March 4

Nina Scott
Spanish & Portuguese
University of Massachuesetts-Amherst

Crowns, Books and Dead Nuns: Female Religious Portraiture in Colonial Mexico and Colombia

Readings

Arenal, Electa, and Stacey Schlau, Untold Sisters: Hispanic Nuns in their Own Works. Albuquerque, NM: University of New Mexico Press, 1989, Introduction.

Cruz, Sor Juana Ines de la. The Answer/La Respuesta. Critical ed. and trans. by Electa Arenal and Amanda Powell. New York: The Feminist Press, 1994.

Lavrin, Asuncion. "Unlike Sor Juana? The Model Nun in the Religious Literature of Colonial Mexico." In Feminist Perspectives on Sor Juana Ines de la Cruz. Ed. Stephanie Merrim. Detroit, MI: Wayne State University Press, 1991, pp. 61-85.

SUMMARY

I. Importance of religious portraiture in the Colonial Americas. Daughters of the elite went into convents in droves. Their portraiture, as their writings, are an important source of information about the lives of these women in this era.

II. Emblematic portraiture, both male and female. Meaning in the 17th century.

III. Portraits of important female saints: St. Theresa of Avila and St. Rose of Lima (the first woman saint in the Americas).

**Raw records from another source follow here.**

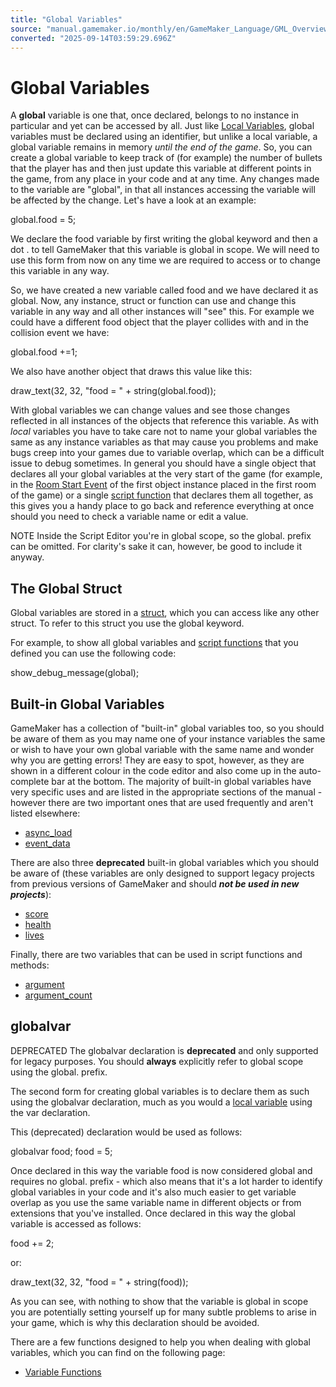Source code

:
```yaml
---
title: "Global Variables"
source: "manual.gamemaker.io/monthly/en/GameMaker_Language/GML_Overview/Variables/Global_Variables.htm"
converted: "2025-09-14T03:59:29.696Z"
---
```


# Global Variables

A **global** variable is one that, once declared, belongs to no instance in particular and yet can be accessed by all. Just like [Local Variables](Local_Variables.md), global variables must be declared using an identifier, but unlike a local variable, a global variable remains in memory _until the end of the game_. So, you can create a global variable to keep track of (for example) the number of bullets that the player has and then just update this variable at different points in the game, from any place in your code and at any time. Any changes made to the variable are "global", in that all instances accessing the variable will be affected by the change. Let's have a look at an example:

global.food = 5;

We declare the food variable by first writing the global keyword and then a dot . to tell GameMaker that this variable is global in scope. We will need to use this form from now on any time we are required to access or to change this variable in any way.

So, we have created a new variable called food and we have declared it as global. Now, any instance, struct or function can use and change this variable in any way and all other instances will "see" this. For example we could have a different food object that the player collides with and in the collision event we have:

global.food +=1;

We also have another object that draws this value like this:

draw\_text(32, 32, "food = " + string(global.food));

With global variables we can change values and see those changes reflected in all instances of the objects that reference this variable. As with _local_ variables you have to take care not to name your global variables the same as any instance variables as that may cause you problems and make bugs creep into your games due to variable overlap, which can be a difficult issue to debug sometimes. In general you should have a single object that declares all your global variables at the very start of the game (for example, in the [Room Start Event](../../../../../../The_Asset_Editors/Object_Properties/Other_Events.md) of the first object instance placed in the first room of the game) or a single [script function](../Script_Functions.md) that declares them all together, as this gives you a handy place to go back and reference everything at once should you need to check a variable name or edit a value.

NOTE Inside the Script Editor you're in global scope, so the global. prefix can be omitted. For clarity's sake it can, however, be good to include it anyway.

## The Global Struct

Global variables are stored in a [struct](../Structs.htm#struct), which you can access like any other struct. To refer to this struct you use the global keyword.

For example, to show all global variables and [script functions](../Script_Functions.md) that you defined you can use the following code:

show\_debug\_message(global);

## Built-in Global Variables

GameMaker has a collection of "built-in" global variables too, so you should be aware of them as you may name one of your instance variables the same or wish to have your own global variable with the same name and wonder why you are getting errors! They are easy to spot, however, as they are shown in a different colour in the code editor and also come up in the auto-complete bar at the bottom. The majority of built-in global variables have very specific uses and are listed in the appropriate sections of the manual - however there are two important ones that are used frequently and aren't listed elsewhere:

-   [async\_load](Builtin_Global_Variables/async_load.md)
-   [event\_data](../../../../../../GameMaker_Language/GML_Reference/Game_Input/Gesture_Input/event_data.md)

There are also three **deprecated** built-in global variables which you should be aware of (these variables are only designed to support legacy projects from previous versions of GameMaker and should **_not be used in new projects_**):

-   [score](Builtin_Global_Variables/score.md)
-   [health](Builtin_Global_Variables/health.md)
-   [lives](Builtin_Global_Variables/lives.md)

Finally, there are two variables that can be used in script functions and methods:

-   [argument](Builtin_Global_Variables/argument.md)
-   [argument\_count](Builtin_Global_Variables/argument_count.md)

## globalvar

DEPRECATED The globalvar declaration is **deprecated** and only supported for legacy purposes. You should **always** explicitly refer to global scope using the global. prefix.

The second form for creating global variables is to declare them as such using the globalvar declaration, much as you would a [local variable](Local_Variables.md) using the var declaration.

This (deprecated) declaration would be used as follows:

globalvar food;
food = 5;

Once declared in this way the variable food is now considered global and requires no global. prefix - which also means that it's a lot harder to identify global variables in your code and it's also much easier to get variable overlap as you use the same variable name in different objects or from extensions that you've installed. Once declared in this way the global variable is accessed as follows:

food += 2;

or:

draw\_text(32, 32, "food = " + string(food));

As you can see, with nothing to show that the variable is global in scope you are potentially setting yourself up for many subtle problems to arise in your game, which is why this declaration should be avoided.

There are a few functions designed to help you when dealing with global variables, which you can find on the following page:

-   [Variable Functions](../../../../../../GameMaker_Language/GML_Reference/Variable_Functions/Variable_Functions.md)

IV. Types of nuns' portraits:

A. Crowned nuns, both alive and dead

B. Pious nuns

C. Good administrators

D. Newly-discovered genre pieces

V. Portraits of Sor Juana Ines de la Cruz (1648/51-1695), Mexico's leading poet and intellectual. Dilemma of the painter in portraying her, and how this problem was solved in a very radical manner. We will look at two specific issues:

A. the library as background

B. text and image

We will also look at the seven extant major oil portraits of her, and how her image changes over time.